In certain environments, it may be necessary to manually set the compilers. This can be done when calling the build.sh script. For example, to compile on NERSC's Cori system, you can do:

module load PrgEnv-gnu
git clone --recurse-submodules https://github.com/WelbornGroup/ELECTRIC.git
cd ELECTRIC
CC=cc FC=ftn ./build.sh

Upon successfull building, you will have the ELECTRIC driver in ELECTRIC/ELECTRIC/ELECTRIC.py, and the needed Tinker executable (dynamic.x) in ELECTRIC/modules/Tinker/build/tinker/source/dynamic.x . The location of these files can be found in text files in ELECTRIC/test/locations/ELECTRIC and ELECTRIC/test/locations/Tinker_ELECTRIC. You will need these for using ELECTRIC.

Python Dependencies

In order to run ELECTRIC, you will need to be in a python environment which has numpy and pandas installed. If you are using conda, the provided environment.yaml and created environment will have the necessary dependencies. If you are not using the provided conda environment, you will need to make sure that you have NumPy and pandas installed to use ELECTRIC.

Testing

You can now run a quick test of the driver by changing directory to the ELECTRIC/test/bench5 directory and running the tcp.sh script:

./tcp.sh

This script will run a short Tinker dynamics simulation that includes periodic boundary conditions. This command is on line 20 of the provided file. This is a standard Tinker call, as you would normally run a simulation. If you are performing post processing on a simulation, you will not use this line.

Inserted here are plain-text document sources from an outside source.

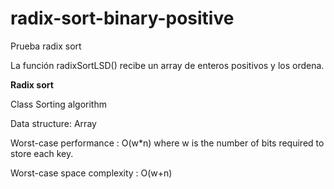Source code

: # radix-sort-binary-positive
Prueba radix sort

La función radixSortLSD() recibe un array de enteros positivos y los ordena.

**Radix sort**

Class	Sorting algorithm

Data structure:	Array

Worst-case performance	: O(w*n) where w is the number of bits required to store each key.

Worst-case space complexity	: O(w+n)
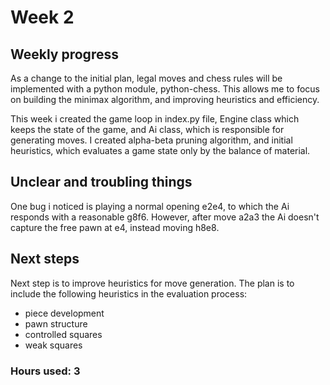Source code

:# Week 2

## Weekly progress
As a change to the initial plan, legal moves and chess rules will be implemented with a python module, python-chess. This allows me to focus on building the minimax algorithm, and improving heuristics and efficiency.

This week i created the game loop in index.py file, Engine class which keeps the state of the game, and Ai class, which is responsible for generating moves. I created alpha-beta pruning algorithm, and initial heuristics, which evaluates a game state only by the balance of material.

## Unclear and troubling things
One bug i noticed is playing a normal opening e2e4, to which the Ai responds with a reasonable g8f6. However, after move a2a3 the Ai doesn't capture the free pawn at e4, instead moving h8e8.


## Next steps
Next step is to improve heuristics for move generation. The plan is to include the following heuristics in the evaluation process:
- piece development
- pawn structure
- controlled squares
- weak squares

### Hours used: 3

${TINKER_LOC} bench5 -k bench5.key 10 1.0 0.001999 2 300.00 > Dynamics.log

The script then launches an instance of Tinker as an MDI engine, which will request a connection to the driver and then listen for commands from the driver. This command is similar to running a simulation with Tinker, except that it uses a modified Tinker input file (more on this below), and adds an additional command line argument which passes information to MDI (-mdi "role ENGINE -name NO_EWALD -method TCP -port 8022 -hostname localhost"):

{TINKER_LOC} bench5 -k no_ewald.key -mdi "-role ENGINE -name NO_EWALD -method TCP -port 8022 -hostname localhost" 10 1.0 0.001999 2 300.00 > no_ewald.log &

The script will then launch an instance of the driver in the background, which will listen for connections from an MDI engine:

python ${DRIVER_LOC} -probes "1 40" -snap bench5.arc -mdi "-role DRIVER -name driver -method TCP -port 8022" --bymol &

The driver's output should match the reference output file (proj_totfield.csv) in the sample_analysis directory.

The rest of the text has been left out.